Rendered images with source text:
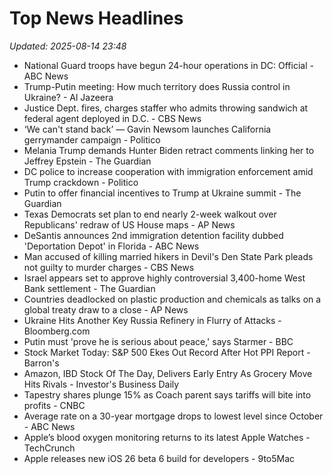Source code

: # Top News Headlines

_Updated: 2025-08-14 23:48_

- National Guard troops have begun 24-hour operations in DC: Official - ABC News
- Trump-Putin meeting: How much territory does Russia control in Ukraine? - Al Jazeera
- Justice Dept. fires, charges staffer who admits throwing sandwich at federal agent deployed in D.C. - CBS News
- ‘We can't stand back’ — Gavin Newsom launches California gerrymander campaign - Politico
- Melania Trump demands Hunter Biden retract comments linking her to Jeffrey Epstein - The Guardian
- DC police to increase cooperation with immigration enforcement amid Trump crackdown - Politico
- Putin to offer financial incentives to Trump at Ukraine summit - The Guardian
- Texas Democrats set plan to end nearly 2-week walkout over Republicans' redraw of US House maps - AP News
- DeSantis announces 2nd immigration detention facility dubbed 'Deportation Depot' in Florida - ABC News
- Man accused of killing married hikers in Devil's Den State Park pleads not guilty to murder charges - CBS News
- Israel appears set to approve highly controversial 3,400-home West Bank settlement - The Guardian
- Countries deadlocked on plastic production and chemicals as talks on a global treaty draw to a close - AP News
- Ukraine Hits Another Key Russia Refinery in Flurry of Attacks - Bloomberg.com
- Putin must 'prove he is serious about peace,' says Starmer - BBC
- Stock Market Today: S&P 500 Ekes Out Record After Hot PPI Report - Barron's
- Amazon, IBD Stock Of The Day, Delivers Early Entry As Grocery Move Hits Rivals - Investor's Business Daily
- Tapestry shares plunge 15% as Coach parent says tariffs will bite into profits - CNBC
- Average rate on a 30-year mortgage drops to lowest level since October - ABC News
- Apple’s blood oxygen monitoring returns to its latest Apple Watches - TechCrunch
- Apple releases new iOS 26 beta 6 build for developers - 9to5Mac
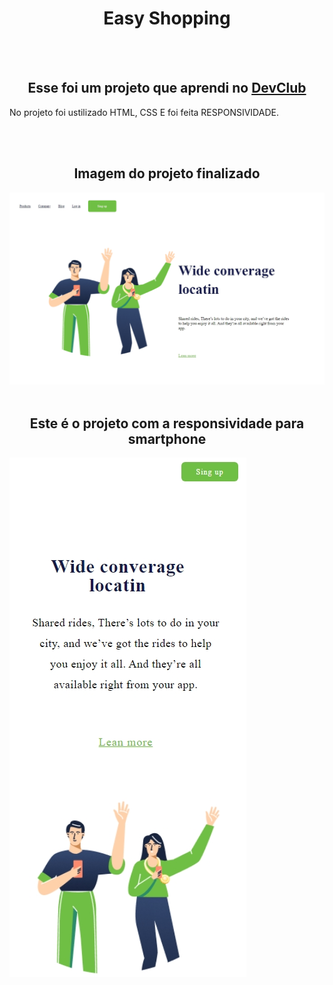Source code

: <h1 align="center">Easy Shopping</h1>
<br>
<br>
<h2 align="center">Esse foi um projeto que aprendi no <a target="_blank" href="https://rodolfomori.com.br/"  >DevClub </a></h2>

<p >No projeto foi ustilizado HTML, CSS E foi feita RESPONSIVIDADE.</p>
<br>
<br>

<h2 align="center">Imagem do projeto finalizado</h2>
<img src="https://github.com/Tiago-barbosa-silva/Easy-Shopping/blob/master/img/Captura%20de%20tela_4-11-2024_17432_.jpeg?raw=true"/>

<br>
<br>
<h2 align="center">Este é o projeto com a responsividade para smartphone </h2>

<img src="https://github.com/Tiago-barbosa-silva/Easy-Shopping/blob/master/img/Captura%20de%20tela_4-11-2024_17468_.jpeg?raw=true" />


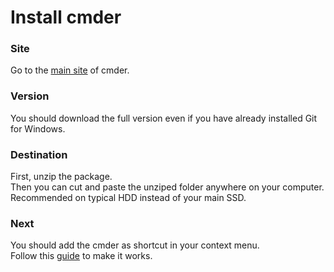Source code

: # Install cmder

### Site

Go to the [main site](http://cmder.net/) of cmder.

### Version

You should download the full version even if you have already installed Git for Windows.

### Destination

First, unzip the package.  
Then you can cut and paste the unziped folder anywhere on your computer.  
Recommended on typical HDD instead of your main SSD.

### Next

You should add the cmder as shortcut in your context menu.  
Follow this [guide](context-menu.md) to make it works.
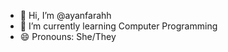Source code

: - 👋 Hi, I’m @ayanfarahh
- 🌱 I’m currently learning Computer Programming
- 😄 Pronouns: She/They
  

<!---
ayanfarahh/ayanfarahh is a ✨ special ✨ repository because its `README.md` (this file) appears on your GitHub profile.
You can click the Preview link to take a look at your changes.
--->
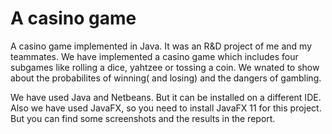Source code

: # A casino game

A casino game implemented in Java. It was an R&D project of me and my teammates. We have implemented a casino game which includes four subgames like rolling a dice, yahtzee or tossing a coin. We wnated to show about the probabilites of winning( and losing) and the dangers of gambling.

We have used Java and Netbeans. But it can be installed on a different IDE. Also we have used JavaFX, so you need to install JavaFX 11 for this project. But you can find some screenshots and the results in the report.

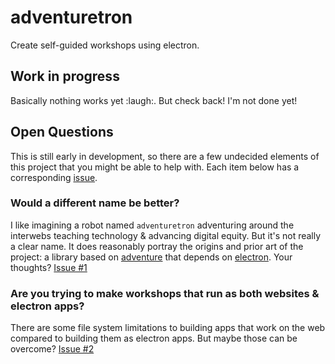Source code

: # adventuretron

Create self-guided workshops using electron.

## Work in progress

Basically nothing works yet :laugh:. But check back! I'm not done yet!

## Open Questions

This is still early in development, so there are a few undecided elements of this project that you might be able to help with. Each item below has a corresponding [issue](/issues).

### Would a different name be better?

I like imagining a robot named `adventuretron` adventuring around the interwebs teaching technology & advancing digital equity. But it's not really a clear name. It does reasonably portray the origins and prior art of the project: a library based on [adventure]() that depends on [electron](). Your thoughts?
[Issue #1]()

### Are you trying to make workshops that run as both websites & electron apps?

There are some file system limitations to building apps that work on the web compared to building them as electron apps. But maybe those can be overcome?
[Issue #2]()


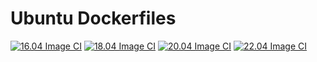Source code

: # Ubuntu Dockerfiles

[![16.04 Image CI](https://github.com/umtdg/ubuntu-dockerfiles/actions/workflows/16.04.yaml/badge.svg)](https://github.com/umtdg/ubuntu-dockerfiles/actions/workflows/16.04.yaml)
[![18.04 Image CI](https://github.com/umtdg/ubuntu-dockerfiles/actions/workflows/18.04.yaml/badge.svg)](https://github.com/umtdg/ubuntu-dockerfiles/actions/workflows/18.04.yaml)
[![20.04 Image CI](https://github.com/umtdg/ubuntu-dockerfiles/actions/workflows/20.04.yaml/badge.svg)](https://github.com/umtdg/ubuntu-dockerfiles/actions/workflows/20.04.yaml)
[![22.04 Image CI](https://github.com/umtdg/ubuntu-dockerfiles/actions/workflows/22.04.yaml/badge.svg)](https://github.com/umtdg/ubuntu-dockerfiles/actions/workflows/22.04.yaml)
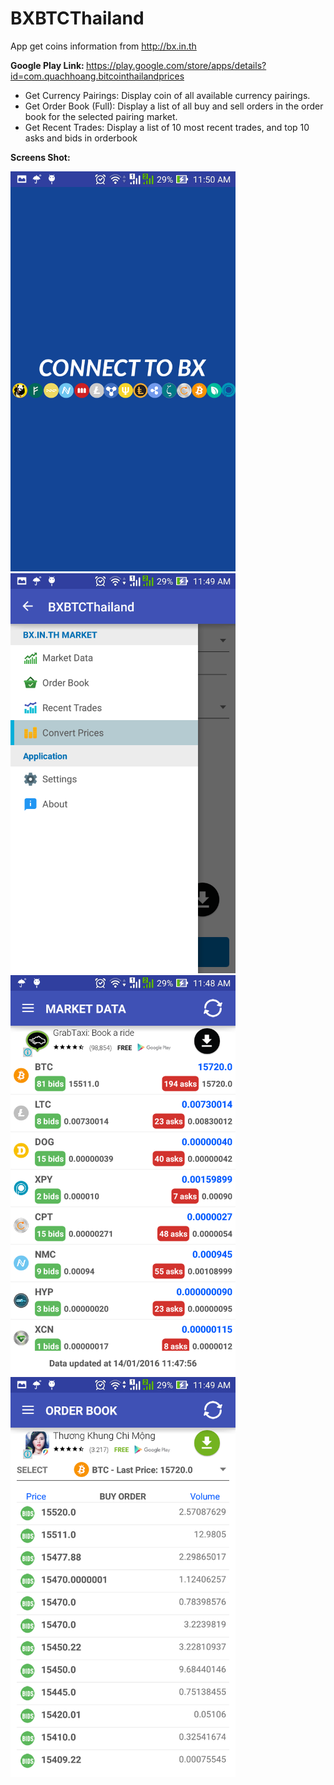 # BXBTCThailand
App get coins information from http://bx.in.th

<b>Google Play Link: </b>https://play.google.com/store/apps/details?id=com.quachhoang.bitcointhailandprices

+ Get Currency Pairings: Display coin of all available currency pairings.
+ Get Order Book (Full): Display a list of all buy and sell orders in the order book for the selected pairing market.
+ Get Recent Trades: Display a list of 10 most recent trades, and top 10 asks and bids in orderbook

<b>Screens Shot:</b>
<p>
<img src="https://raw.githubusercontent.com/bulubuloa/BXBTCThailand/master/ScreensShot/Screenshot_2016-01-14-11-50-25.png" width="360">
<img src="https://raw.githubusercontent.com/bulubuloa/BXBTCThailand/master/ScreensShot/Screenshot_2016-01-14-11-49-32.png" width="360">
<img src="https://raw.githubusercontent.com/bulubuloa/BXBTCThailand/master/ScreensShot/Screenshot_2016-01-14-11-48-43.png" width="360">
<img src="https://raw.githubusercontent.com/bulubuloa/BXBTCThailand/master/ScreensShot/Screenshot_2016-01-14-11-49-04.png" width="360">
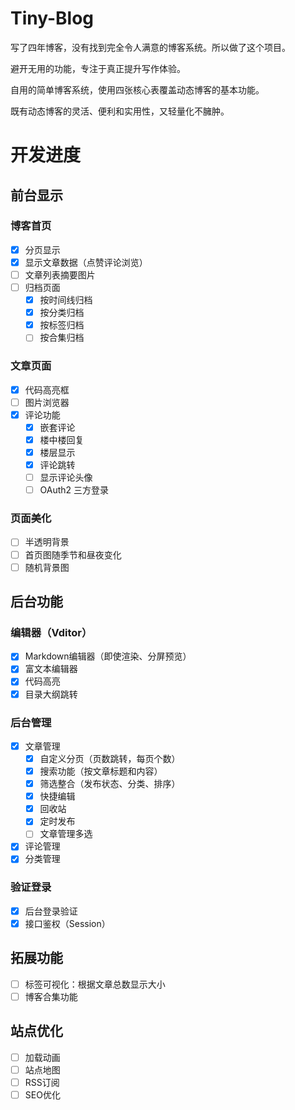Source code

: # Tiny-Blog
写了四年博客，没有找到完全令人满意的博客系统。所以做了这个项目。

避开无用的功能，专注于真正提升写作体验。

自用的简单博客系统，使用四张核心表覆盖动态博客的基本功能。

既有动态博客的灵活、便利和实用性，又轻量化不臃肿。
# 开发进度
## 前台显示
### 博客首页
- [x] 分页显示
- [x] 显示文章数据（点赞评论浏览）
- [ ] 文章列表摘要图片
- [ ] 归档页面
    - [x] 按时间线归档
    - [x] 按分类归档
    - [x] 按标签归档
    - [ ] 按合集归档
### 文章页面
- [x] 代码高亮框
- [ ] 图片浏览器
- [x] 评论功能
    - [x] 嵌套评论
    - [x] 楼中楼回复
    - [x] 楼层显示
    - [x] 评论跳转
    - [ ] 显示评论头像
    - [ ] OAuth2 三方登录
### 页面美化
- [ ] 半透明背景
- [ ] 首页图随季节和昼夜变化
- [ ] 随机背景图
## 后台功能
### 编辑器（Vditor）
- [x] Markdown编辑器（即使渲染、分屏预览）
- [x] 富文本编辑器
- [x] 代码高亮
- [x] 目录大纲跳转
### 后台管理
- [x] 文章管理
    - [x] 自定义分页（页数跳转，每页个数）
    - [x] 搜索功能（按文章标题和内容）
    - [x] 筛选整合（发布状态、分类、排序）
    - [x] 快捷编辑
    - [x] 回收站
    - [x] 定时发布
    - [ ] 文章管理多选
- [x] 评论管理
- [x] 分类管理

### 验证登录
- [x] 后台登录验证
- [x] 接口鉴权（Session）
## 拓展功能
- [ ] 标签可视化：根据文章总数显示大小
- [ ] 博客合集功能
## 站点优化
- [ ] 加载动画
- [ ] 站点地图
- [ ] RSS订阅
- [ ] SEO优化
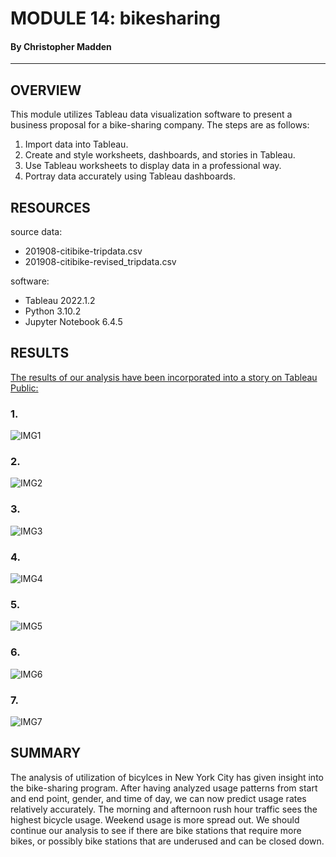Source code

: # MODULE 14: bikesharing
#### By Christopher Madden

---

## OVERVIEW
This module utilizes Tableau data visualization software to present a business proposal for a bike-sharing company.  The steps are as follows:
1. Import data into Tableau.
2. Create and style worksheets, dashboards, and stories in Tableau.
3. Use Tableau worksheets to display data in a professional way.
4. Portray data accurately using Tableau dashboards.


## RESOURCES
source data:
 - 201908-citibike-tripdata.csv
 - 201908-citibike-revised_tripdata.csv

software:
 - Tableau 2022.1.2
 - Python 3.10.2
 - Jupyter Notebook 6.4.5


## RESULTS
[The results of our analysis have been incorporated into a story on Tableau Public:](https://public.tableau.com/app/profile/christopher.madden/viz/NYC_CitiBike_Visualizations_16544752611810/FinalPresentation?publish=yes)

### 1.
![IMG1](https://github.com/maddenc33/bikesharing/blob/main/Images/img1.png?raw=true)

### 2.
![IMG2](https://github.com/maddenc33/bikesharing/blob/main/Images/img2.png?raw=true)

### 3.
![IMG3](https://github.com/maddenc33/bikesharing/blob/main/Images/img3.png?raw=true)

### 4.
![IMG4](https://github.com/maddenc33/bikesharing/blob/main/Images/img4.png?raw=true)

### 5.
![IMG5](https://github.com/maddenc33/bikesharing/blob/main/Images/img5.png?raw=true)

### 6.
![IMG6](https://github.com/maddenc33/bikesharing/blob/main/Images/img6.png?raw=true)
### 7.
![IMG7](https://github.com/maddenc33/bikesharing/blob/main/Images/img7.png?raw=true)

## SUMMARY
The analysis of utilization of bicylces in New York City has given insight into the bike-sharing program.  After having analyzed usage patterns from start and end point, gender, and time of day, we can now predict usage rates relatively accurately.  The morning and afternoon rush hour traffic sees the highest bicycle usage.  Weekend usage is more spread out.  We should continue our analysis to see if there are bike stations that require more bikes, or possibly bike stations that are underused and can be closed down.
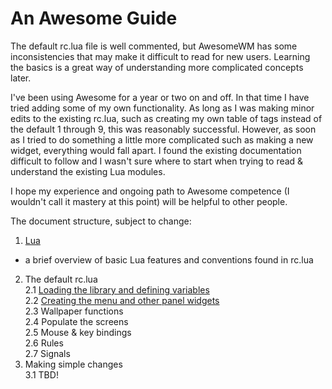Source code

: # An Awesome Guide

The default rc.lua file is well commented, but AwesomeWM has some
inconsistencies that may make it difficult to read for new users. Learning the
basics is a great way of understanding more complicated concepts later.

I've been using Awesome for a year or two on and off. In that time I have tried
adding some of my own functionality. As long as I was making minor edits to the
existing rc.lua, such as creating my own table of tags instead of the default 1
through 9, this was reasonably successful. However, as soon as I tried to do
something a little more complicated such as making a new widget, everything
would fall apart. I found the existing documentation difficult to follow and I
wasn't sure where to start when trying to read & understand the existing Lua
modules.

I hope my experience and ongoing path to Awesome competence (I wouldn't call it
mastery at this point) will be helpful to other people.

The document structure, subject to change:
1. [Lua](https://github.com/pepijnKrijnsen/awesome_guide/blob/main/01_lua.md)
-  a brief overview of basic Lua features and conventions found in rc.lua  
2. The default rc.lua  
2.1 [Loading the library and defining
variables](https://github.com/pepijnKrijnsen/awesome_guide/blob/main/02-1_library-and-variable-definitions.md)  
2.2 [Creating the menu and other panel
widgets](https://github.com/pepijnKrijnsen/awesome_guide/blob/main/02-2_menu.md)  
2.3 Wallpaper functions  
2.4 Populate the screens  
2.5 Mouse & key bindings  
2.6 Rules  
2.7 Signals  
3. Making simple changes  
3.1 TBD!
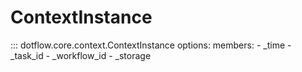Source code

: # ContextInstance

::: dotflow.core.context.ContextInstance
    options:
        members:
            - _time
            - _task_id
            - _workflow_id
            - _storage

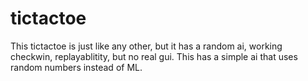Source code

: # tictactoe
This tictactoe is just like any other, but it has a random ai, working checkwin, replayablitity, but no real gui.
This has a simple ai that uses random numbers instead of ML.
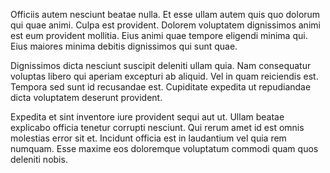 Officiis autem nesciunt beatae nulla. Et esse ullam autem quis quo dolorum qui quae animi. Culpa est provident. Dolorem voluptatem dignissimos animi est eum provident mollitia. Eius animi quae tempore eligendi minima qui. Eius maiores minima debitis dignissimos qui sunt quae.
 Dignissimos dicta nesciunt suscipit deleniti ullam quia. Nam consequatur voluptas libero qui aperiam excepturi ab aliquid. Vel in quam reiciendis est. Tempora sed sunt id recusandae est. Cupiditate expedita ut repudiandae dicta voluptatem deserunt provident.
 Expedita et sint inventore iure provident sequi aut ut. Ullam beatae explicabo officia tenetur corrupti nesciunt. Qui rerum amet id est omnis molestias error sit et. Incidunt officia est in laudantium vel quia rem numquam. Esse maxime eos doloremque voluptatum commodi quam quos deleniti nobis.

• What is being asked:
Which of the lines above include the word "tried"? Copy each of them.

• Completed task:
I've been using Awesome for a year or two on and off. In that time I have tried
through 9, this was reasonably successful. However, as soon as I tried to do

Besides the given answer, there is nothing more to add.